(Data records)
=== Begin Enclosure ===

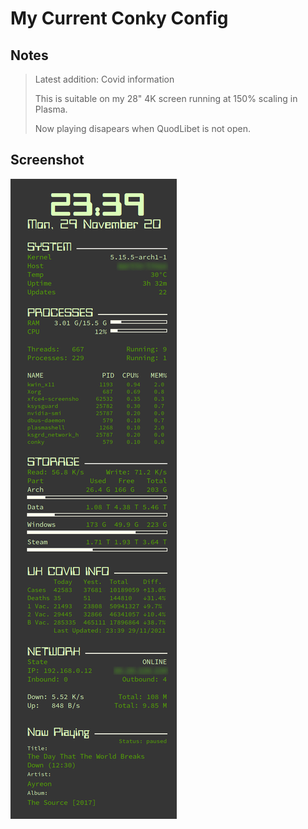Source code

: # My Current Conky Config

## Notes
>Latest addition: Covid information
>
>This is suitable on my 28" 4K screen running at 150% scaling in Plasma. 
>
>Now playing disapears when QuodLibet is not open.

## Screenshot
![img](Screenshot.jpg)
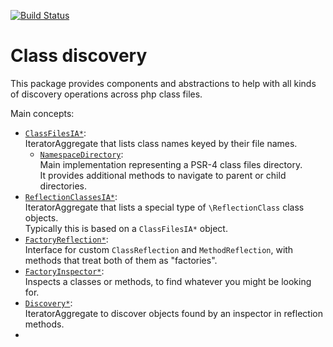 [![Build Status](https://secure.travis-ci.org/donquixote/class-discovery.png)](https://travis-ci.org/donquixote/class-discovery)

# Class discovery

This package provides components and abstractions to help with all kinds of discovery operations across php class files.

Main concepts:
- [`ClassFilesIA*`](src/ClassFilesIA/ClassFilesIAInterface.php):  
  IteratorAggregate that lists class names keyed by their file names.
  - [`NamespaceDirectory`](src/NamespaceDirectory.php):  
    Main implementation representing a PSR-4 class files directory.  
    It provides additional methods to navigate to parent or child directories.
- [`ReflectionClassesIA*`](src/ReflectionClassesIA/ReflectionClassesIAInterface.php):  
  IteratorAggregate that lists a special type of `\ReflectionClass` class objects.  
  Typically this is based on a `ClassFilesIA*` object.
- [`FactoryReflection*`](src/Reflection/FactoryReflectionInterface.php):  
  Interface for custom `ClassReflection` and `MethodReflection`, with methods that treat both of them as "factories".
- [`FactoryInspector*`](src/Inspector/FactoryInspectorInterface.php):  
  Inspects a classes or methods, to find whatever you might be looking for.
- [`Discovery*`](src/Discovery/DiscoveryInterface.php):  
  IteratorAggregate to discover objects found by an inspector in reflection methods.
- 
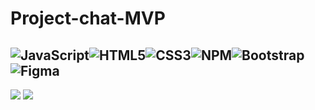 # Project-chat-MVP
![JavaScript](https://img.shields.io/badge/javascript-%23323330.svg?style=for-the-badge&logo=javascript&logoColor=%23F7DF1E)![HTML5](https://img.shields.io/badge/html5-%23E34F26.svg?style=for-the-badge&logo=html5&logoColor=white)![CSS3](https://img.shields.io/badge/css3-%231572B6.svg?style=for-the-badge&logo=css3&logoColor=white)![NPM](https://img.shields.io/badge/NPM-%23CB3837.svg?style=for-the-badge&logo=npm&logoColor=white)![Bootstrap](https://img.shields.io/badge/bootstrap-%238511FA.svg?style=for-the-badge&logo=bootstrap&logoColor=white)![Figma](https://img.shields.io/badge/figma-%23F24E1E.svg?style=for-the-badge&logo=figma&logoColor=white)
----------------------------------------------------------------------------------------------------------------------------------------------------------------------------------------------------------------------------------------------------------------------------------------------------------------------------------------------------------------------------

<a href="https://codeclimate.com/github/RAWMANE/Project-chat-MVP/maintainability"><img src="https://api.codeclimate.com/v1/badges/3677d2327ad47b473438/maintainability" /></a>     <a href="https://codeclimate.com/github/RAWMANE/Project-chat-MVP/test_coverage"><img src="https://api.codeclimate.com/v1/badges/3677d2327ad47b473438/test_coverage" /></a>
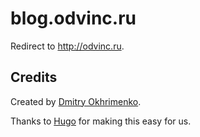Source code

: # blog.odvinc.ru

Redirect to <http://odvinc.ru>.


## Credits

Created by [Dmitry Okhrimenko](http://odvinc.ru).

Thanks to [Hugo](http://hugo.spf13.com) for making this easy for us.
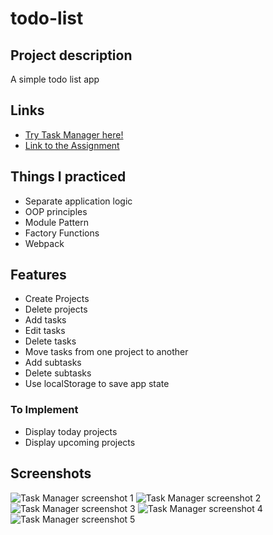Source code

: # todo-list
## Project description

A simple todo list app

## Links

- [Try Task Manager here!](https://nyf005.github.io/todo-list/)
- [Link to the Assignment](https://www.theodinproject.com/lessons/node-path-javascript-todo-list)

## Things I practiced

- Separate application logic
- OOP principles
- Module Pattern
- Factory Functions
- Webpack

## Features

- Create Projects
- Delete projects
- Add tasks
- Edit tasks
- Delete tasks
- Move tasks from one project to another
- Add subtasks
- Delete subtasks
- Use localStorage to save app state

### To Implement

- Display today projects
- Display upcoming projects

## Screenshots

![Task Manager screenshot 1](https://user-images.githubusercontent.com/32721495/184566285-767a26af-a2a5-4ff7-9624-d0aa5f155868.png)
![Task Manager screenshot 2](https://user-images.githubusercontent.com/32721495/184566292-fdc2b9a0-5945-4f86-a8b9-8c39732d31f1.png)
![Task Manager screenshot 3](https://user-images.githubusercontent.com/32721495/184566294-77d1c7e4-7865-4595-9b82-d37856d8e08a.png)
![Task Manager screenshot 4](https://user-images.githubusercontent.com/32721495/184566296-7436b4df-b381-41e2-b4ca-dafbcdcb53a5.png)
![Task Manager screenshot 5](https://user-images.githubusercontent.com/32721495/184566298-2f705e4a-e6ce-4d41-9874-96c67a54a423.png)
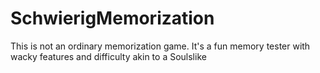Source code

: # SchwierigMemorization
This is not an ordinary memorization game. It's a fun memory tester with wacky features and difficulty akin to a Soulslike
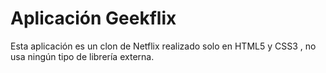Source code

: # Aplicación Geekflix

Esta aplicación es un clon de Netflix realizado solo en HTML5 y CSS3 , no usa ningún tipo de librería externa.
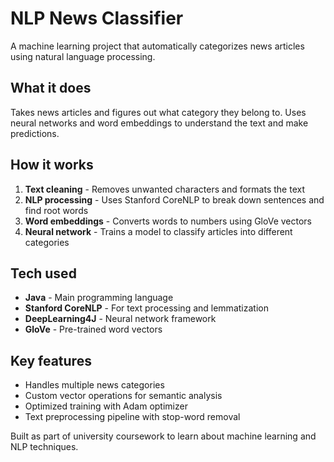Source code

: # NLP News Classifier

A machine learning project that automatically categorizes news articles using natural language processing.

## What it does

Takes news articles and figures out what category they belong to. Uses neural networks and word embeddings to understand the text and make predictions.

## How it works

1. **Text cleaning** - Removes unwanted characters and formats the text
2. **NLP processing** - Uses Stanford CoreNLP to break down sentences and find root words
3. **Word embeddings** - Converts words to numbers using GloVe vectors
4. **Neural network** - Trains a model to classify articles into different categories

## Tech used

- **Java** - Main programming language
- **Stanford CoreNLP** - For text processing and lemmatization
- **DeepLearning4J** - Neural network framework
- **GloVe** - Pre-trained word vectors

## Key features

- Handles multiple news categories
- Custom vector operations for semantic analysis
- Optimized training with Adam optimizer
- Text preprocessing pipeline with stop-word removal

Built as part of university coursework to learn about machine learning and NLP techniques.
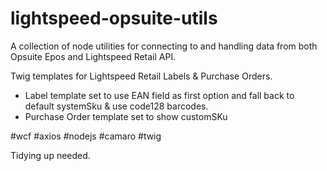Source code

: # lightspeed-opsuite-utils

A collection of node utilities for connecting to and handling data from both Opsuite Epos and Lightspeed Retail API.

Twig templates for Lightspeed Retail Labels & Purchase Orders.
- Label template set to use EAN field as first option and fall back to default systemSku & use code128 barcodes.
- Purchase Order template set to show customSKu

#wcf #axios #nodejs #camaro #twig

Tidying up needed.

=== End Enclosure ===

▶ **Task item**
What is needed here is each line above set down word for word, minus the images.

▶ **Solution to this task**
Source code

: # My Current Conky Config

## Notes
>Latest addition: Covid information
>
>This is suitable on my 28" 4K screen running at 150% scaling in Plasma. 
>
>Now playing disapears when QuodLibet is not open.

## Screenshot
![img](Screenshot.jpg)
 [![Build Status](https://secure.travis-ci.org/donquixote/class-discovery.png)](https://travis-ci.org/donquixote/class-discovery)

# Class discovery

This package provides components and abstractions to help with all kinds of discovery operations across php class files.

Main concepts:
- [`ClassFilesIA*`](src/ClassFilesIA/ClassFilesIAInterface.php):  
  IteratorAggregate that lists class names keyed by their file names.
  - [`NamespaceDirectory`](src/NamespaceDirectory.php):  
    Main implementation representing a PSR-4 class files directory.  
    It provides additional methods to navigate to parent or child directories.
- [`ReflectionClassesIA*`](src/ReflectionClassesIA/ReflectionClassesIAInterface.php):  
  IteratorAggregate that lists a special type of `\ReflectionClass` class objects.  
  Typically this is based on a `ClassFilesIA*` object.
- [`FactoryReflection*`](src/Reflection/FactoryReflectionInterface.php):  
  Interface for custom `ClassReflection` and `MethodReflection`, with methods that treat both of them as "factories".
- [`FactoryInspector*`](src/Inspector/FactoryInspectorInterface.php):  
  Inspects a classes or methods, to find whatever you might be looking for.
- [`Discovery*`](src/Discovery/DiscoveryInterface.php):  
  IteratorAggregate to discover objects found by an inspector in reflection methods.
- 
 # Project-chat-MVP
![JavaScript](https://img.shields.io/badge/javascript-%23323330.svg?style=for-the-badge&logo=javascript&logoColor=%23F7DF1E)![HTML5](https://img.shields.io/badge/html5-%23E34F26.svg?style=for-the-badge&logo=html5&logoColor=white)![CSS3](https://img.shields.io/badge/css3-%231572B6.svg?style=for-the-badge&logo=css3&logoColor=white)![NPM](https://img.shields.io/badge/NPM-%23CB3837.svg?style=for-the-badge&logo=npm&logoColor=white)![Bootstrap](https://img.shields.io/badge/bootstrap-%238511FA.svg?style=for-the-badge&logo=bootstrap&logoColor=white)![Figma](https://img.shields.io/badge/figma-%23F24E1E.svg?style=for-the-badge&logo=figma&logoColor=white)
----------------------------------------------------------------------------------------------------------------------------------------------------------------------------------------------------------------------------------------------------------------------------------------------------------------------------------------------------------------------------

<a href="https://codeclimate.com/github/RAWMANE/Project-chat-MVP/maintainability"><img src="https://api.codeclimate.com/v1/badges/3677d2327ad47b473438/maintainability" /></a>     <a href="https://codeclimate.com/github/RAWMANE/Project-chat-MVP/test_coverage"><img src="https://api.codeclimate.com/v1/badges/3677d2327ad47b473438/test_coverage" /></a>
Source code

: # blog.odvinc.ru

Redirect to <http://odvinc.ru>.


## Credits

Created by [Dmitry Okhrimenko](http://odvinc.ru).

Thanks to [Hugo](http://hugo.spf13.com) for making this easy for us.
Source code

: # todo-list
## Project description

A simple todo list app

## Links

- [Try Task Manager here!](https://nyf005.github.io/todo-list/)
- [Link to the Assignment](https://www.theodinproject.com/lessons/node-path-javascript-todo-list)

## Things I practiced

- Separate application logic
- OOP principles
- Module Pattern
- Factory Functions
- Webpack

## Features

- Create Projects
- Delete projects
- Add tasks
- Edit tasks
- Delete tasks
- Move tasks from one project to another
- Add subtasks
- Delete subtasks
- Use localStorage to save app state

### To Implement

- Display today projects
- Display upcoming projects

## Screenshots

![Task Manager screenshot 1](https://user-images.githubusercontent.com/32721495/184566285-767a26af-a2a5-4ff7-9624-d0aa5f155868.png)
![Task Manager screenshot 2](https://user-images.githubusercontent.com/32721495/184566292-fdc2b9a0-5945-4f86-a8b9-8c39732d31f1.png)
![Task Manager screenshot 3](https://user-images.githubusercontent.com/32721495/184566294-77d1c7e4-7865-4595-9b82-d37856d8e08a.png)
![Task Manager screenshot 4](https://user-images.githubusercontent.com/32721495/184566296-7436b4df-b381-41e2-b4ca-dafbcdcb53a5.png)
![Task Manager screenshot 5](https://user-images.githubusercontent.com/32721495/184566298-2f705e4a-e6ce-4d41-9874-96c67a54a423.png)
Source code

: # SchwierigMemorization
This is not an ordinary memorization game. It's a fun memory tester with wacky features and difficulty akin to a Soulslike
Source code

: # Aplicación Geekflix

Esta aplicación es un clon de Netflix realizado solo en HTML5 y CSS3 , no usa ningún tipo de librería externa.
Source code

: # NLP News Classifier

A machine learning project that automatically categorizes news articles using natural language processing.

## What it does

Takes news articles and figures out what category they belong to. Uses neural networks and word embeddings to understand the text and make predictions.

## How it works

1. **Text cleaning** - Removes unwanted characters and formats the text
2. **NLP processing** - Uses Stanford CoreNLP to break down sentences and find root words
3. **Word embeddings** - Converts words to numbers using GloVe vectors
4. **Neural network** - Trains a model to classify articles into different categories

## Tech used

- **Java** - Main programming language
- **Stanford CoreNLP** - For text processing and lemmatization
- **DeepLearning4J** - Neural network framework
- **GloVe** - Pre-trained word vectors

## Key features

- Handles multiple news categories
- Custom vector operations for semantic analysis
- Optimized training with Adam optimizer
- Text preprocessing pipeline with stop-word removal

Built as part of university coursework to learn about machine learning and NLP techniques.
Source code

: # lightspeed-opsuite-utils

A collection of node utilities for connecting to and handling data from both Opsuite Epos and Lightspeed Retail API.

Twig templates for Lightspeed Retail Labels & Purchase Orders.
- Label template set to use EAN field as first option and fall back to default systemSku & use code128 barcodes.
- Purchase Order template set to show customSKu

#wcf #axios #nodejs #camaro #twig

Tidying up needed.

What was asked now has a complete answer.